Dentre
as muitas boas lembranças que guardo do meu avô paterno, uma das que me são muitas
significativas, se deu quando minha avó se encontrava em seu leito de morte. Um
amigo que ele possuía desde várias décadas antes que eu nascesse chegou,
deu-lhe um forte abraço, sério e terno e disse apenas: “Compadre, como você
está?”. Meu avô me havia dito, por mais de uma dezena de vezes, que esse amigo
havia arriscado a vida para salvar um de seus filhos, no caso, meu tio. E,
naquela situação dolorosa, com um abraço, externava: “Estou aqui. Conte comigo
para o que precisar”. Nunca me calou tão forte na alma o valor de uma grande
amizade.
De
fato, é muito bom ter um amigo de verdade! Aquele com quem se possa contar
sempre que for preciso. Aquele por quem nos sacrificamos sem esperar nada em
troca, mas apenas porque é nosso amigo. Mas haverá ainda em nosso mundo tão
egoísta e interesseiro, esse bom amigo? Onde encontrá-lo?
De
novo me vêm à memória, com forte emoção, os exemplos do meu avô. Eu já estava
nos primeiros anos da faculdade e lhe disse que encontrei um bom colega, mas
que não conseguia manter amizade com ele, pois eu gostava de tomar uma
cervejinha com os amigos e ele não bebia. Meu avô, com a sabedoria dos anos bem
vividos, ensinou-me: “mas filho, não é só a cerveja que formar uma amizade. Vai
conversando com ele e, aos poucos, encontrará pontos em comum. Eu tinha um tio
que gostava muito de mim, e ele também não bebia. Mas nós gostávamos de caçar,
e enquanto caçávamos cada um conquistava o coração do outro”. Não me lembro se
foram bem essas as palavras que me disse, mas certamente foi essa a mensagem
que me passou.
É
verdade. Para ser amigo é necessário ter pontos em comum. Mas é também verdade
que todo ser humano tem pontos em comum.
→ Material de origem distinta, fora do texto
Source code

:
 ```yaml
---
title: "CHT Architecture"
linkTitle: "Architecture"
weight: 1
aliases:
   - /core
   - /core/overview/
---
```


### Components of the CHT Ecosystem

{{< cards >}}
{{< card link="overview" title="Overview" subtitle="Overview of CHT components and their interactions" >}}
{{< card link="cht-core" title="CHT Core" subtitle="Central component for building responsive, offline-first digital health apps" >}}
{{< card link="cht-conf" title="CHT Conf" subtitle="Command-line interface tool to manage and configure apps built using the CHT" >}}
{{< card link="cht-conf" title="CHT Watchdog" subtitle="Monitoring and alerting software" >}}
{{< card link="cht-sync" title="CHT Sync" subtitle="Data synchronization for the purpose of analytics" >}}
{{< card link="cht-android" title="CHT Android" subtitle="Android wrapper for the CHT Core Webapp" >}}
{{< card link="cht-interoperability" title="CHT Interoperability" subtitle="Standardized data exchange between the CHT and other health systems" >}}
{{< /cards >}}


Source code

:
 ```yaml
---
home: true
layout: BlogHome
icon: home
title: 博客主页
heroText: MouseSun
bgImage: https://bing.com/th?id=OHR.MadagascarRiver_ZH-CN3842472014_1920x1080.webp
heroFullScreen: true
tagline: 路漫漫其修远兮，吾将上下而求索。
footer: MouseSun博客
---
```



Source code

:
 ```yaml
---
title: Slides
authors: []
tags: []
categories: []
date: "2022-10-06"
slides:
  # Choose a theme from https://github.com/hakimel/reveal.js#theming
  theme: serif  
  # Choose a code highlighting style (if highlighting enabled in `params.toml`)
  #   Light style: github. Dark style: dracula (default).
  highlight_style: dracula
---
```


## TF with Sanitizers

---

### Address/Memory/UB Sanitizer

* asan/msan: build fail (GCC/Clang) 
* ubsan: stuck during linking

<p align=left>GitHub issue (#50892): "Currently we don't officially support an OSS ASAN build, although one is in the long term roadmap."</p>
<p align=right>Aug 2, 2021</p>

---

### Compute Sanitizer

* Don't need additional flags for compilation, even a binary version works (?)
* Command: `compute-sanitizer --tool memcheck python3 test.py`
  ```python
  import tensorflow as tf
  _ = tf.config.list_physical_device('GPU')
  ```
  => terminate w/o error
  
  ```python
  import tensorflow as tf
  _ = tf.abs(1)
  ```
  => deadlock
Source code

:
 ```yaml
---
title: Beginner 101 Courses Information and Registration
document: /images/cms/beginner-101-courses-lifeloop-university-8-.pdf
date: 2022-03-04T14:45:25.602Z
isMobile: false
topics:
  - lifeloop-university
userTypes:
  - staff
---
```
Na essência, todo homem e toda mulher
têm um anseio irreprimível por ser feliz e que essa felicidade dure para
sempre, ainda que tenham diferentes pontos de vista sobre como atingir isso.
Ou, mais ainda, dúvidas sobre a possibilidade de se atingir esse ideal.
Certa
vez um amigo me convidou para um churrasco em sua casa. Também
convidou um amigo (e compadre) dele. Quando esse chegou, o anfitrião lhe
perguntou: “Não esqueceu nada?”. “Não, que eu saiba”, respondeu o convidado. E
então o dono da casa lhe entregou o celular, que ele havia se esquecido no
carro, envolto num embrulho com uns charutos de uma marca que o amigo apreciava
muito. Que delicadeza! De fato, é nos pequenos gestos que se sela para sempre
uma grande amizade.
Numa
reunião de família na casa de minha mãe, uma ajudante que ela contratou para o
serviço extraordinário que teria por ocasião da festa, veio acompanhada de sua
filha, que tem uma limitação física. E essa criança não se entrosou facilmente
com as demais, de modo que meu pai interveio, pedindo que uma das minhas filhas
brincasse com ela. O pedido foi prontamente atendido e as duas meninas se
divertiram muito por várias horas. Ao final, meu pai entendeu por agradecer à
neta pelo gesto caridoso, ao que ela respondeu: “não precisa agradecer, eu brinquei
com ela porque quis”. Que simples são as crianças! Não reparam nas diferenças.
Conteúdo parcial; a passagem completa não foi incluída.